The internals of nodes are nowadays well modeled thanks to software tools such as hwloc [5]. However, there is still a need for a generic way to model networks and map processes to different compute nodes. We present in this paper the implementation of topology-aware process placement using the Netloc tool and the Scotch graph partitioner.

2 Generic Network Topology Discovery

On the road to exascale, parallel platforms are growing. Computing nodes now contain tens of cores. There is also an increasing number of nodes interconnected with various network technologies and fabric topologies, such as InfiniBand or Intel Omni-Path fat-trees, or Cray Aries dragonfly. Understanding the organization of these networks is required for administration, debugging, and performance optimization.

The topology inside nodes is well understood problem. It was solved by using software such as hwloc [5] which builds a hierarchical model of each host by organizing processors, cores, caches, NUMA nodes and hardware threads as a tree. Although this strategy is only a structural model of the hardware without performance information such as physical distances between components, it still provides valuable information for describing hardware affinities and easing locality-aware task placement [8, 9, 11].

Fig. 1.
figure 1

Network topologies of two machines. Nodes in red and switches in grey. (Color figure online)

On the network side, each technology has its own custom command-line administration tools (ibnetdiscover, opareport, xtprocadmin, etc.) with different outputs or even different notions of nodes, ports and links. Some technology-specific tools have been proposed [12] for exposing the network topology in a convenient manner. However, they cannot be extended to other technologies because of these different management tools, query APIs, and fabric topologies.

The Netloc project was designed to manage network topologies in a generic manner [6]. It uses hardware-specific tools to discover the entire fabric topology (nodes, switches, and links) and exposes it to HPC applications and runtimes through an abstracted API. This enables visualization of the topology as depicted on Fig. 1. However, Netloc was mostly developed for improving the performance of applications by taking the network locality into account in HPC runtimes. Possible optimizations include selecting the best route between peers or building neighborhoods for mapping hierarchical algorithms to the hierarchy of nodes and switches. We discuss in the next sections the use of Netloc for topology-aware process placement.

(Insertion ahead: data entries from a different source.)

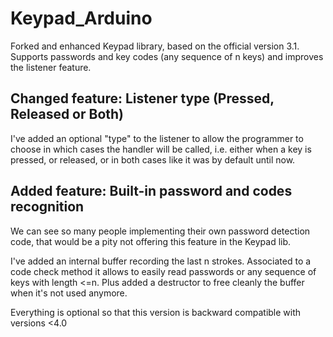 Keypad_Arduino
==============

Forked and enhanced Keypad library, based on the official version 3.1. Supports passwords and key codes (any sequence of n keys) and improves the listener feature.

Changed feature: Listener type (Pressed, Released or Both)
--------------

I've added an optional "type" to the listener to allow the programmer to choose in which cases the handler will be called, i.e. either when a key is pressed, or released, or in both cases like it was by default until now.

Added feature: Built-in password and codes recognition
--------------

We can see so many people implementing their own password detection code, that would be a pity not offering this feature in the Keypad lib.

I've added an internal buffer recording the last n strokes. Associated to a code check method it allows to easily read passwords or any sequence of keys with length <=n. Plus added a destructor to free cleanly the buffer when it's not used anymore.

Everything is optional so that this version is backward compatible with versions <4.0
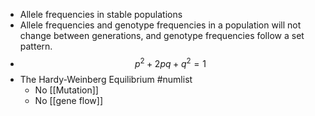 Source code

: - Allele frequencies in stable populations
- Allele frequencies and genotype frequencies in a population will not change between generations, and genotype frequencies follow a set pattern.
-
  $$p^2 + 2pq + q^2 = 1$$
- The Hardy-Weinberg Equilibrium #numlist
	- No [[Mutation]]
	- No [[gene flow]]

3 Topology-Aware Mapping in Fat-Trees

In an MPI application, the communication cost between two ranks depends on where the processes are mapped on the machine. If a task sends a message to a task on the same processor, it will be faster than if they are on two different nodes connected to different switches. Hence, it is important to consider the topology of the machine when placing tasks on a parallel platform. In order to reduce the communication time, it seems obvious to map processes on close cores if they communicate a lot. Some applications may also have been optimized for other criteria (e.g. placing specific tasks near GPUs or I/Os), which can fortunately usually be combined with our policy.

The vast majority of message-passing applications can potentially benefit from communication-aware task placement. This has been the subject of several research projects [7, 8, 12]. Nevertheless, none of these approaches provide state-of-the-art network topology discovery tools that can be used on a variety of hardware, neither state-of-the-art graph partitioning techniques for computing a good mapping. We propose in this paper to combine Netloc and Scotch to address this problem.

3.1 Scotch

Scotch [10] is a widely-used library for graph partitioning and mapping. It can operate on very large graphs (up to billions of vertices) using thousands of cores in parallel.

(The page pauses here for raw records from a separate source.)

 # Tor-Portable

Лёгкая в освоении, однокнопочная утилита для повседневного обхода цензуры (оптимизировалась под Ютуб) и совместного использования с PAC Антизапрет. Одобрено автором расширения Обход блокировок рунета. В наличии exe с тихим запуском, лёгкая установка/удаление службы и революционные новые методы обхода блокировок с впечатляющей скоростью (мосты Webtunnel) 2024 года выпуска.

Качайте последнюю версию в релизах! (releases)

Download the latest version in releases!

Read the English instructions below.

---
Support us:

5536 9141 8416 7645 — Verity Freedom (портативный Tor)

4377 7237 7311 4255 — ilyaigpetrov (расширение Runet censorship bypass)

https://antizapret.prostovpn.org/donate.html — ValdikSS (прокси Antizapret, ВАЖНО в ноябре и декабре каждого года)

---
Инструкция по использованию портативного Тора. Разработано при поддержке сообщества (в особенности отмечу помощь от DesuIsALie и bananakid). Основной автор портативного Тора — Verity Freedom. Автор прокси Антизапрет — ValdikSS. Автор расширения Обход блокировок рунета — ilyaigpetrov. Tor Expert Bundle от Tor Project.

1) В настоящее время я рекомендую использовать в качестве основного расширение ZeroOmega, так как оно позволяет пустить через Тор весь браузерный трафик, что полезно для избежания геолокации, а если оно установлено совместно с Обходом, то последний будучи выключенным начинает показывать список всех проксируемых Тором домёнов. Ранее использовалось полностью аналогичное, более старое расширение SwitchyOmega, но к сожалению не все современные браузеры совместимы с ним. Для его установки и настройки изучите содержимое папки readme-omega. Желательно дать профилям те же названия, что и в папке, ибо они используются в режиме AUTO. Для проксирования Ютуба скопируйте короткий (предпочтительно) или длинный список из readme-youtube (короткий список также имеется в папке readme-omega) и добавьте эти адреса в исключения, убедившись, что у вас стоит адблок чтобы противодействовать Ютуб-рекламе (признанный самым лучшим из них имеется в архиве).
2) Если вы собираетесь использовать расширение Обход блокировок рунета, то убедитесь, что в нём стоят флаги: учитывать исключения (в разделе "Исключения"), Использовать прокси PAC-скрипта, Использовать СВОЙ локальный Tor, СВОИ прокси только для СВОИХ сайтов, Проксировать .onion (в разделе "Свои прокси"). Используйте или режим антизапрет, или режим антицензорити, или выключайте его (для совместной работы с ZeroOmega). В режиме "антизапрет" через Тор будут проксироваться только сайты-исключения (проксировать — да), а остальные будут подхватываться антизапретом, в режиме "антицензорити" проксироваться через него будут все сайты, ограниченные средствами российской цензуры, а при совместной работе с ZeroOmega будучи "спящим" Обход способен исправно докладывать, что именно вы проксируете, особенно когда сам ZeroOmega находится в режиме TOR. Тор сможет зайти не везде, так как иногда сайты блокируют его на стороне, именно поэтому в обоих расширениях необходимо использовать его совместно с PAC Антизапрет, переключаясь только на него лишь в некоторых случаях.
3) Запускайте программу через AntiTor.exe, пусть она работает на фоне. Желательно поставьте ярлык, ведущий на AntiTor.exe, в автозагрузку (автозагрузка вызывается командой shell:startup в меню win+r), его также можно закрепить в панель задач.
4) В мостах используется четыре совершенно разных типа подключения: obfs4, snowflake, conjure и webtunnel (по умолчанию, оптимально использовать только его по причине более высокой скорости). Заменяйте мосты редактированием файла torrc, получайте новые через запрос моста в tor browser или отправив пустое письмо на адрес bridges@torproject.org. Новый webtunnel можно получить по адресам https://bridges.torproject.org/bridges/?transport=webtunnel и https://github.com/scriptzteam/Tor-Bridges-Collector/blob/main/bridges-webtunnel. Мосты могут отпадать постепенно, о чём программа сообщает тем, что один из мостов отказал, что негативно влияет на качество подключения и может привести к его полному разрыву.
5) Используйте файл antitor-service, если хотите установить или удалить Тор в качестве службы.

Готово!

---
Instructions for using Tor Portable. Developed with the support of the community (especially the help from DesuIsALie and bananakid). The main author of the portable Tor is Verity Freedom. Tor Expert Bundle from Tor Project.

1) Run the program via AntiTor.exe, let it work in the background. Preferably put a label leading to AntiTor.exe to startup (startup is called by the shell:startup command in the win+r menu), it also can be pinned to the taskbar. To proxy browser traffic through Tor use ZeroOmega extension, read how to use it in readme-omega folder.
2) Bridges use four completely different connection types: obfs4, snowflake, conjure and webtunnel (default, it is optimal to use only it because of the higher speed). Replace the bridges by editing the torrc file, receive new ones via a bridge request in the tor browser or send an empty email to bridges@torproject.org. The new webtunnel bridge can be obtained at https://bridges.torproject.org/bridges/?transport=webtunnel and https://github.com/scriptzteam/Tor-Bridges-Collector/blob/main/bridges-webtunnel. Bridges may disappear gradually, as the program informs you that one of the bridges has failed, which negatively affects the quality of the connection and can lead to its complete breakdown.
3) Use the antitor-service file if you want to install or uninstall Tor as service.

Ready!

In our work, we use Scotch Graphs to model applications (communication patterns) and Scotch Architecture Graphs to represent platforms. Scotch can deal with random architectures but works best with regular structures such as fat-trees, torus, meshes, hypercubes, etc. Scotch is also able to deal with partial architectures, i.e. a restriction of a regular architecture, for instance to represent the subset of cluster nodes that were actually allocated by the resource manager.

3.2 Using Scotch from Netloc

The whole topology of a machine is given by the network topology but also by the node topology. The latter is generally a tree as depicted in the example in Fig. 2.

Fig. 2.
figure 2

Example of the topology of a node, given by hwloc.

Consequently, the whole topology of a platform interconnected through a fat-tree fabric is a tree as shown in Fig. 3. Thus, we only need to give the right tree to Scotch.

Fig. 3.
figure 3

Example of a fat-tree with node topologies nodes.

The architecture graph needed by Scotch to compute the mapping is then created from Netloc by exporting the network topology as well as the node topology provided by hwloc into the Scotch format. Moreover, Netloc is able to find the currently allocated resources and export them into a Scotch partial architecture.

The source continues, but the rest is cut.